The arrangement of vortex-generating flow disturbance elements on the inner surface of the tubes becomes problematic when the individual tube of the heat exchanger is made of a material whose wall cannot be deformed in the conventional way. This applies in particular to tubes that have to be manufactured using the extrusion process. For this purpose, DE-OS 35 21 914 discloses the arrangement of webs in the individual tube that do not completely penetrate the tube and are shaped in a wave-like manner. However, such a shape is only conceivable in the extrusion process for light metal, especially aluminum, where it is possible to produce such wavy webs by appropriately designing the recipient.

However, this known method cannot be used where the material of the pipe cannot be deformed in the known manner by extrusion or another method. This is particularly the case with pipes made of metallic materials such as titanium, high-alloy steels, nickel-based alloys or pipes made of silicon carbide and graphite. Heat exchangers with graphite pipes are preferably used for heat exchange between liquids, vapors or gases that require a chemically resistant pipe material.

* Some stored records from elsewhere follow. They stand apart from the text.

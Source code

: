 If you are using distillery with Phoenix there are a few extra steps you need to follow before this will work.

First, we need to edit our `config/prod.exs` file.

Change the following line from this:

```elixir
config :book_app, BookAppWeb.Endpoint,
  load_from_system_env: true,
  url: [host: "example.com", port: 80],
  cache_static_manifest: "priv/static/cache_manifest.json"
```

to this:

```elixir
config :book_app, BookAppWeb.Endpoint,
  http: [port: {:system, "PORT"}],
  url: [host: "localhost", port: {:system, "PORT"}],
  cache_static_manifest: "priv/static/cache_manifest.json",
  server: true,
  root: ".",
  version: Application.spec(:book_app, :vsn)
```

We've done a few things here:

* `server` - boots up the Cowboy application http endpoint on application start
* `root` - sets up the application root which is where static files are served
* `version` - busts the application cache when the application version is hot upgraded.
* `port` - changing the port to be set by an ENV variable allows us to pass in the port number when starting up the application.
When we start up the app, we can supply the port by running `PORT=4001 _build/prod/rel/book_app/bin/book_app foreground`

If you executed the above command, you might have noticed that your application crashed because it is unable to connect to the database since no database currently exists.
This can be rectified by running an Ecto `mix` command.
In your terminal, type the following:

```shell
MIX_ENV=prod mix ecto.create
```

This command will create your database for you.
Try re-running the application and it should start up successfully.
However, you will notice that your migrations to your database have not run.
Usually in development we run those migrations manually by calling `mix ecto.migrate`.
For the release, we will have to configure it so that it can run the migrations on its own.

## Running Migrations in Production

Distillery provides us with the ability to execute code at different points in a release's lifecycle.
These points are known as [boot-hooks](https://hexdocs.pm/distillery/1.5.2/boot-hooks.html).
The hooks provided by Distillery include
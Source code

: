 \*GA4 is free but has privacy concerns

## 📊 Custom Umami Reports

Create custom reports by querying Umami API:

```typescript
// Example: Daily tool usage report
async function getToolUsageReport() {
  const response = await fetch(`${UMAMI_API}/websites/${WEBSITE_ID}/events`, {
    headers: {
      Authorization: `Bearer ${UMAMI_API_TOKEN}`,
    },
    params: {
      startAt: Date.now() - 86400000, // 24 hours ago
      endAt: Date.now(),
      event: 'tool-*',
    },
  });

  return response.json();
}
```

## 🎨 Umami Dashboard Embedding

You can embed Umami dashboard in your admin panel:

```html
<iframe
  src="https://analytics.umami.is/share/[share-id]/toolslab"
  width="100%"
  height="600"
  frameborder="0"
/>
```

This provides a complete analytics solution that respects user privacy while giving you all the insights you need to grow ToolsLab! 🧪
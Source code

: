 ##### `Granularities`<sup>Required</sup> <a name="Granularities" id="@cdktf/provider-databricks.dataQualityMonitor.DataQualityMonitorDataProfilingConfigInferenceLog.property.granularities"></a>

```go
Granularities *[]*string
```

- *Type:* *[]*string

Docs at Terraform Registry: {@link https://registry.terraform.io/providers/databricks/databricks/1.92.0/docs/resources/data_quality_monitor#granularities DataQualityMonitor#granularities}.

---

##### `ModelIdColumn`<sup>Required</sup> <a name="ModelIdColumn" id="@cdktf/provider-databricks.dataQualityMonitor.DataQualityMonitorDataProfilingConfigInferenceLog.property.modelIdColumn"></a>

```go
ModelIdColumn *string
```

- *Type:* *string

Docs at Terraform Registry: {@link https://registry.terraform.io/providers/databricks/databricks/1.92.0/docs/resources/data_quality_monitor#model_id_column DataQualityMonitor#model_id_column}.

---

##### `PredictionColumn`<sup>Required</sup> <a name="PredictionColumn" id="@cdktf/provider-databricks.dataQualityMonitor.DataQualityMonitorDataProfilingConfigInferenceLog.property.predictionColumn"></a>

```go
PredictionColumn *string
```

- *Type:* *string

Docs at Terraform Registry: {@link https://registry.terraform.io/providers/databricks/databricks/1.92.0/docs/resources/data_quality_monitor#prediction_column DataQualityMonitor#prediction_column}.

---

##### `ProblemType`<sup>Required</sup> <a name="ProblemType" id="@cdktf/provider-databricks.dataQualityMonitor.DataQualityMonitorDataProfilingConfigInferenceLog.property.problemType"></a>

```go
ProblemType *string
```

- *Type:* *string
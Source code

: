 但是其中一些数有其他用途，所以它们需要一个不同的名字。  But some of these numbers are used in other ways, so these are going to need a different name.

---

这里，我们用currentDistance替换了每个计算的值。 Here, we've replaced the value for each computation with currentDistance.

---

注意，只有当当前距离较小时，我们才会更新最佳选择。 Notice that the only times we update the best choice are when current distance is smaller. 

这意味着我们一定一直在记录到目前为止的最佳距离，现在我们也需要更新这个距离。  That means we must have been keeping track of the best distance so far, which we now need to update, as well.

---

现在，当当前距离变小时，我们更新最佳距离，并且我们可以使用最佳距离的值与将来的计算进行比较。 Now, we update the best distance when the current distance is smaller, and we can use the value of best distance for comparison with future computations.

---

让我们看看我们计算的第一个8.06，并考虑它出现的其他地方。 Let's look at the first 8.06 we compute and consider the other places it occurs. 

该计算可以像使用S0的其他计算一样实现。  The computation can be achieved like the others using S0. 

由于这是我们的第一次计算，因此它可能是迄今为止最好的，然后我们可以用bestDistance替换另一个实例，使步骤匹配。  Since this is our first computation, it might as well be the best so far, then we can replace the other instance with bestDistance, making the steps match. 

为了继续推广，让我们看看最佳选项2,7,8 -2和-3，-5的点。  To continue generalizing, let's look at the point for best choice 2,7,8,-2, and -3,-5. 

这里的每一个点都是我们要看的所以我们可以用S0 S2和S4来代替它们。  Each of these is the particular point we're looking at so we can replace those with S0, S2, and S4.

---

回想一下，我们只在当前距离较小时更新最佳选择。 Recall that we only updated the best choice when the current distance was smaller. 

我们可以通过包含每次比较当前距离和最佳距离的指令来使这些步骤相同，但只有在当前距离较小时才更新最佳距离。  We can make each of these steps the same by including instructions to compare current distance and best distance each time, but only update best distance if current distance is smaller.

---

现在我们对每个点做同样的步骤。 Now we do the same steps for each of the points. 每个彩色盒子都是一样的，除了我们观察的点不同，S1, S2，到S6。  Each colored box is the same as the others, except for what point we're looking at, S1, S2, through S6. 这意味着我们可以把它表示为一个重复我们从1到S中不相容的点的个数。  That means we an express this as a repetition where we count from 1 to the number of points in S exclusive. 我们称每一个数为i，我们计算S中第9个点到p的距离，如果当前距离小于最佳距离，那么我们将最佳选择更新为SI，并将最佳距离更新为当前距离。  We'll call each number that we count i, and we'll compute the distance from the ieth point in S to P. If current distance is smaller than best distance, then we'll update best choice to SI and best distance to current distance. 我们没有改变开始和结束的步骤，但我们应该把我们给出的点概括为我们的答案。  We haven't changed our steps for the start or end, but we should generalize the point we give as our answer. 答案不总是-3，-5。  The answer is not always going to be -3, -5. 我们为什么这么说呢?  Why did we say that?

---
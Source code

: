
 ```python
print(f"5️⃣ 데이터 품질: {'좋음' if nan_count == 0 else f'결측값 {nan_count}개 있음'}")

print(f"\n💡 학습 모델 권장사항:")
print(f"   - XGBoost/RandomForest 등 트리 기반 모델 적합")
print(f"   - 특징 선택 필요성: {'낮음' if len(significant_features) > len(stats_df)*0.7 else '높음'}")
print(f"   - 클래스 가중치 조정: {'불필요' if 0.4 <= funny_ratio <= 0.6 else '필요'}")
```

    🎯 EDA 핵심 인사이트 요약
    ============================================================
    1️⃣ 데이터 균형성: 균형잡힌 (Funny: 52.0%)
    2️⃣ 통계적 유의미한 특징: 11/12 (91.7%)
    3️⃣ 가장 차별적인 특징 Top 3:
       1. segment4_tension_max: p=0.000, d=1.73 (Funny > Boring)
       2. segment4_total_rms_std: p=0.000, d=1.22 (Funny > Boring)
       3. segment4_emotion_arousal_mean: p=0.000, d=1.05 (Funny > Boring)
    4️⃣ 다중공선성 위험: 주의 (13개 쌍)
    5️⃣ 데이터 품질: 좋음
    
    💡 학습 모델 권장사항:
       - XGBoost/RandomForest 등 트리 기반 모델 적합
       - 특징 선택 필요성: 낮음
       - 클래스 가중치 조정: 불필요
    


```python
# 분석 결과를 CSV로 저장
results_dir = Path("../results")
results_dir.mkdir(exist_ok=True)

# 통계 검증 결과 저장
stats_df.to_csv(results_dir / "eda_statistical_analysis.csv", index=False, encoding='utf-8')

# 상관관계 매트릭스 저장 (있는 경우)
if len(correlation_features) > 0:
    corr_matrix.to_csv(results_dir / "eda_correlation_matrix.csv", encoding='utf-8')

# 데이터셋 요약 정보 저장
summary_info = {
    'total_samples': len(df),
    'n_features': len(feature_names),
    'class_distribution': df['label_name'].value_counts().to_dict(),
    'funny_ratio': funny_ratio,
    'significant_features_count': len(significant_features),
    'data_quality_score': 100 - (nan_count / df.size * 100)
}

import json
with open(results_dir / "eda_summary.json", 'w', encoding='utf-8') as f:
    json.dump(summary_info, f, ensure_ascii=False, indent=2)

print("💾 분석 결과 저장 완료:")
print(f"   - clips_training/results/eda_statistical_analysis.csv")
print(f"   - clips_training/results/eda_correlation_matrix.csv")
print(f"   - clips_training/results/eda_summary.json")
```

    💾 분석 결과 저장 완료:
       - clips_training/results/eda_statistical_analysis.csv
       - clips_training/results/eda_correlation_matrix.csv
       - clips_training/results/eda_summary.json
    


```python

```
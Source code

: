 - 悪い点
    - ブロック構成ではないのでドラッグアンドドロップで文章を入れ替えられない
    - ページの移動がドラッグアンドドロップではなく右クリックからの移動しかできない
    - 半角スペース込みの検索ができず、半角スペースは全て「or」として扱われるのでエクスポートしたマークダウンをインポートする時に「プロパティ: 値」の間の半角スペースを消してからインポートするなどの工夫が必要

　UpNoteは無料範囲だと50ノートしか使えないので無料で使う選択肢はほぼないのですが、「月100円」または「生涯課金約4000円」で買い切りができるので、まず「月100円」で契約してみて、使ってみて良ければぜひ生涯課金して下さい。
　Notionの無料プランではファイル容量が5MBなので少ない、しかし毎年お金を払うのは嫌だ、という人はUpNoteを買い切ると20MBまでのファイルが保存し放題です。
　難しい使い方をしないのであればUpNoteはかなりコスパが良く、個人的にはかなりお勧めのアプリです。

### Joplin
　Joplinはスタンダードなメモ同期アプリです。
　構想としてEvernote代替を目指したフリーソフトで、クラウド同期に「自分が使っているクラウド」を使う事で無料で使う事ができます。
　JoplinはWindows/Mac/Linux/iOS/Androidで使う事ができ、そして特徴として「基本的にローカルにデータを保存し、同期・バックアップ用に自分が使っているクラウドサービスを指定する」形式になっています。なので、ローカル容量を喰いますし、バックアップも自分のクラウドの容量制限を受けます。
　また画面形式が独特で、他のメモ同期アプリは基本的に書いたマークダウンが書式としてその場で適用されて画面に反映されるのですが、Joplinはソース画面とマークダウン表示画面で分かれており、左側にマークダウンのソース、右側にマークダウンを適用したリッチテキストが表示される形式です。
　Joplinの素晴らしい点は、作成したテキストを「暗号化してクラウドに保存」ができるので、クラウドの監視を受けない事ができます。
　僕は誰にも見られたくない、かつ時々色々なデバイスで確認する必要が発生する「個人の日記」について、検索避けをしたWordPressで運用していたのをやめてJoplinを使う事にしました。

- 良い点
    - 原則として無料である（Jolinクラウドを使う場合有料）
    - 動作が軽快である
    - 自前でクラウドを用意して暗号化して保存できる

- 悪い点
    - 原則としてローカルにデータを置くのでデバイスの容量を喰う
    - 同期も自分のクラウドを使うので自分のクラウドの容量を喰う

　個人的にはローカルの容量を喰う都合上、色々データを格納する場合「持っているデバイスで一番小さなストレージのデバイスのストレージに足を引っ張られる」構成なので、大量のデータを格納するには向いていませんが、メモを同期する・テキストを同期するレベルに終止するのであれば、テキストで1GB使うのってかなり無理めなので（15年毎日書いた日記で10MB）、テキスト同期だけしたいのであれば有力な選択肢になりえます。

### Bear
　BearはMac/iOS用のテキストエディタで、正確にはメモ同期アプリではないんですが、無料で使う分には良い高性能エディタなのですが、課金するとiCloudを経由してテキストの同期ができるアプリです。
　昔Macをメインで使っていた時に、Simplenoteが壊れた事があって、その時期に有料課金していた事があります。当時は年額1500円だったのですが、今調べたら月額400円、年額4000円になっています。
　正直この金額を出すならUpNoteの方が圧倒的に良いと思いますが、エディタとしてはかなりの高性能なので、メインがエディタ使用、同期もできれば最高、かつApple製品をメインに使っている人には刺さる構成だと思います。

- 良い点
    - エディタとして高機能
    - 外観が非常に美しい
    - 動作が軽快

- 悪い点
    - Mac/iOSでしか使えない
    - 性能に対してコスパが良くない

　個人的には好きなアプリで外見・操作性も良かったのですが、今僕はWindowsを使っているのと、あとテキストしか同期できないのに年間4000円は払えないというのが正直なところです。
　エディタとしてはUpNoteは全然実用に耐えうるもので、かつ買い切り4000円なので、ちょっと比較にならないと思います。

The invention is based on the object of designing tubes for use in the tube bundles of tube bundle heat exchangers in such a way that they have elements inside them that generate vortices and/or increase the flow rate and disrupt the fluid flow, without the deformability of the tube material being important. In particular, the invention is intended to make it possible to produce tubes made of materials that are difficult to deform, in particular tubes made of graphite, which have improved heat transfer performance.

The problem is solved according to the characterizing part of claim 1 in that the inner wall of the tube is free of elevations and depressions that influence the fluid flow in the tube and in the interior of the tube there is a strand whose outer surface is provided with profiles that generate turbulence in the fluid flow and that between the outer circumference of this strand and the inner surface of the heat exchanger tube there is a space for a fluid to flow through the heat exchanger tube.

The subordinate claims represent embodiments of the invention and applications of the inventive solution

They are hereby introduced into the descriptive part.

The measures according to claim 1 generate turbulence in the flow passing through the pipe using the simplest of means. At the same time, the flow speed in the pipe can be increased. Both measures, generating turbulence and increasing the flow speed in the pipes, each lead to an improvement in the heat transfer performance of the pipes. If both measures are applied simultaneously, the heat transfer performance is correspondingly higher. To achieve the effects described, all that is required is to insert a suitably profiled strand into the pipe. Since this measure is not linked to the pipe production, heat exchanger pipes can be equipped with the strands according to the invention at any time during their operational existence. Both new systems and systems that have already been in operation can be equipped with them. The latter option is particularly advantageous for adapting existing heat exchangers to changed operating conditions. But even when designing new systems, the designer is often confronted with constraints that he can use the invention to an advantage in order to circumvent. If, for example, he is limited to a certain heat exchange surface for spatial reasons, which cannot provide the required or necessary exchange performance with normal pipes, he can now resort to the solution according to the invention and increase the performance in a simple way. If necessary, the performance can be reduced again at a later point in time by removing all or part of the strands and adapted to other conditions. From this example it is easy to deduce that

With the means of the invention, while keeping the heat exchange performance constant, the dimensions of heat exchangers can also be reduced in comparison to conventional heat exchangers by using the performance gain achieved by applying the inventive measure to reduce the length of the tubes used or to reduce their number in the heat exchanger. In the first case, the exchanger becomes shorter, in the other, slimmer. In some cases, the process design results in tubes with very small internal diameters being required. Such tubes cannot be manufactured at an economically viable cost for production reasons and/or because of their high fragility if they are made of silicon carbide or carbon or graphite, for example. The invention now makes it possible to also advance into the field of application of such pipes, which are difficult to manufacture and practically unusable, by using larger, mechanically more stable pipes that can be manufactured with reasonable effort and by modifying these by using strands according to the invention so that they fully correspond to the technical range of action of the smaller pipes.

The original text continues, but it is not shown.